** Opening ENTRIES SUPPLIED block **
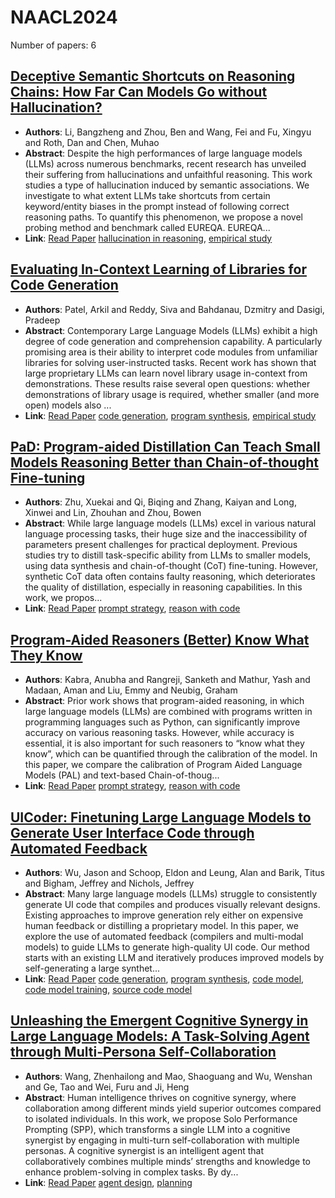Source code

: # NAACL2024

Number of papers: 6

## [Deceptive Semantic Shortcuts on Reasoning Chains: How Far Can Models Go without Hallucination?](paper_6.md)
- **Authors**: Li, Bangzheng and Zhou, Ben and Wang, Fei and Fu, Xingyu and Roth, Dan and Chen, Muhao
- **Abstract**: Despite the high performances of large language models (LLMs) across numerous benchmarks, recent research has unveiled their suffering from hallucinations and unfaithful reasoning. This work studies a type of hallucination induced by semantic associations. We investigate to what extent LLMs take shortcuts from certain keyword/entity biases in the prompt instead of following correct reasoning paths. To quantify this phenomenon, we propose a novel probing method and benchmark called EUREQA. EUREQA...
- **Link**: [Read Paper](https://aclanthology.org/2024.naacl-long.424/)
[hallucination in reasoning](../../labels/hallucination_in_reasoning.md), [empirical study](../../labels/empirical_study.md)

## [Evaluating In-Context Learning of Libraries for Code Generation](paper_4.md)
- **Authors**: Patel, Arkil and Reddy, Siva and Bahdanau, Dzmitry and Dasigi, Pradeep
- **Abstract**: Contemporary Large Language Models (LLMs) exhibit a high degree of code generation and comprehension capability. A particularly promising area is their ability to interpret code modules from unfamiliar libraries for solving user-instructed tasks. Recent work has shown that large proprietary LLMs can learn novel library usage in-context from demonstrations. These results raise several open questions: whether demonstrations of library usage is required, whether smaller (and more open) models also ...
- **Link**: [Read Paper](https://doi.org/10.18653/v1/2024.naacl-long.161)
[code generation](../../labels/code_generation.md), [program synthesis](../../labels/program_synthesis.md), [empirical study](../../labels/empirical_study.md)

## [PaD: Program-aided Distillation Can Teach Small Models Reasoning Better than Chain-of-thought Fine-tuning](paper_3.md)
- **Authors**: Zhu, Xuekai and Qi, Biqing and Zhang, Kaiyan and Long, Xinwei and Lin, Zhouhan and Zhou, Bowen
- **Abstract**: While large language models (LLMs) excel in various natural language processing tasks, their huge size and the inaccessibility of parameters present challenges for practical deployment. Previous studies try to distill task-specific ability from LLMs to smaller models, using data synthesis and chain-of-thought (CoT) fine-tuning. However, synthetic CoT data often contains faulty reasoning, which deteriorates the quality of distillation, especially in reasoning capabilities. In this work, we propos...
- **Link**: [Read Paper](https://doi.org/10.18653/v1/2024.naacl-long.142)
[prompt strategy](../../labels/prompt_strategy.md), [reason with code](../../labels/reason_with_code.md)

## [Program-Aided Reasoners (Better) Know What They Know](paper_2.md)
- **Authors**: Kabra, Anubha and Rangreji, Sanketh and Mathur, Yash and Madaan, Aman and Liu, Emmy and Neubig, Graham
- **Abstract**: Prior work shows that program-aided reasoning, in which large language models (LLMs) are combined with programs written in programming languages such as Python, can significantly improve accuracy on various reasoning tasks. However, while accuracy is essential, it is also important for such reasoners to “know what they know”, which can be quantified through the calibration of the model. In this paper, we compare the calibration of Program Aided Language Models (PAL) and text-based Chain-of-thoug...
- **Link**: [Read Paper](https://doi.org/10.18653/v1/2024.naacl-long.125)
[prompt strategy](../../labels/prompt_strategy.md), [reason with code](../../labels/reason_with_code.md)

## [UICoder: Finetuning Large Language Models to Generate User Interface Code through Automated Feedback](paper_5.md)
- **Authors**: Wu, Jason and Schoop, Eldon and Leung, Alan and Barik, Titus and Bigham, Jeffrey and Nichols, Jeffrey
- **Abstract**: Many large language models (LLMs) struggle to consistently generate UI code that compiles and produces visually relevant designs. Existing approaches to improve generation rely either on expensive human feedback or distilling a proprietary model. In this paper, we explore the use of automated feedback (compilers and multi-modal models) to guide LLMs to generate high-quality UI code. Our method starts with an existing LLM and iteratively produces improved models by self-generating a large synthet...
- **Link**: [Read Paper](https://doi.org/10.18653/v1/2024.naacl-long.417)
[code generation](../../labels/code_generation.md), [program synthesis](../../labels/program_synthesis.md), [code model](../../labels/code_model.md), [code model training](../../labels/code_model_training.md), [source code model](../../labels/source_code_model.md)

## [Unleashing the Emergent Cognitive Synergy in Large Language Models: A Task-Solving Agent through Multi-Persona Self-Collaboration](paper_1.md)
- **Authors**: Wang, Zhenhailong and Mao, Shaoguang and Wu, Wenshan and Ge, Tao and Wei, Furu and Ji, Heng
- **Abstract**: Human intelligence thrives on cognitive synergy, where collaboration among different minds yield superior outcomes compared to isolated individuals. In this work, we propose Solo Performance Prompting (SPP), which transforms a single LLM into a cognitive synergist by engaging in multi-turn self-collaboration with multiple personas. A cognitive synergist is an intelligent agent that collaboratively combines multiple minds’ strengths and knowledge to enhance problem-solving in complex tasks. By dy...
- **Link**: [Read Paper](https://doi.org/10.18653/v1/2024.naacl-long.15)
[agent design](../../labels/agent_design.md), [planning](../../labels/planning.md)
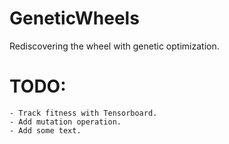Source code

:# GeneticWheels

Rediscovering the wheel with genetic optimization.

# TODO:
    - Track fitness with Tensorboard.
    - Add mutation operation.
    - Add some text.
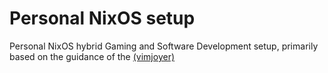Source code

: # Personal NixOS setup
Personal NixOS hybrid Gaming and Software Development setup, primarily based on the guidance of the [(vimjoyer)](https://www.youtube.com/@vimjoyer)

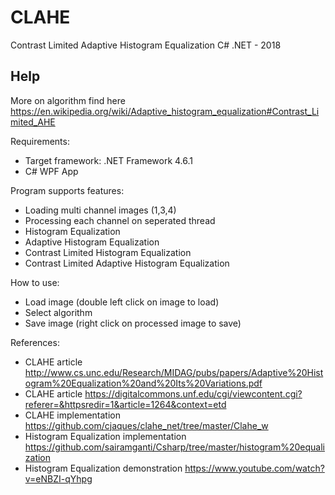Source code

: # CLAHE

Contrast Limited Adaptive Histogram Equalization C# .NET - 2018

Help
-----

More on algorithm find here https://en.wikipedia.org/wiki/Adaptive_histogram_equalization#Contrast_Limited_AHE

Requirements:
  - Target framework: .NET Framework 4.6.1
  - C# WPF App

Program supports features:
  - Loading multi channel images (1,3,4)
  - Processing each channel on seperated thread
  - Histogram Equalization
  - Adaptive Histogram Equalization
  - Contrast Limited Histogram Equalization
  - Contrast Limited Adaptive Histogram Equalization
   
How to use:
  - Load image (double left click on image to load)
  - Select algorithm
  - Save image (right click on processed image to save)
  
References:
  - CLAHE article http://www.cs.unc.edu/Research/MIDAG/pubs/papers/Adaptive%20Histogram%20Equalization%20and%20Its%20Variations.pdf  
  - CLAHE article https://digitalcommons.unf.edu/cgi/viewcontent.cgi?referer=&httpsredir=1&article=1264&context=etd
  - CLAHE implementation https://github.com/cjaques/clahe_net/tree/master/Clahe_w
  - Histogram Equalization implementation https://github.com/sairamganti/Csharp/tree/master/histogram%20equalization
  - Histogram Equalization demonstration https://www.youtube.com/watch?v=eNBZI-qYhpg
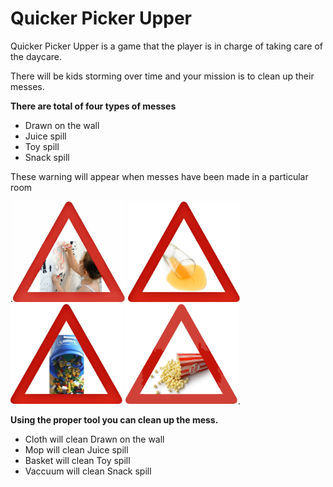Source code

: # Quicker Picker Upper
Quicker Picker Upper is a game that the player is in charge of taking care of the daycare.

There will be kids storming over time and your mission is to clean up their messes.

**There are total of four types of messes**
- Drawn on the wall
- Juice spill
- Toy spill
- Snack spill

These warning will appear when messes have been made in a particular room

.<img src="app/assets/images/drawn.jpg" width="180">
<img src="app/assets/images/juice.png" width="180">
<img src="app/assets/images/toy.png" width="180">
<img src="app/assets/images/snack.png" width="180">.

**Using the proper tool you can clean up the mess.**
- Cloth will clean Drawn on the wall
- Mop will clean Juice spill
- Basket will clean Toy spill
- Vaccuum will clean Snack spill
** Closing ENTRIES SUPPLIED block **
## TASK GOAL
Only the lines from the one containing "up the mess.**" through the last line of the records should appear, each written out exactly.

## SOLUTION FOR THIS EXERCISE
**Using the proper tool you can clean up the mess.**
- Cloth will clean Drawn on the wall
- Mop will clean Juice spill
- Basket will clean Toy spill
- Vaccuum will clean Snack spill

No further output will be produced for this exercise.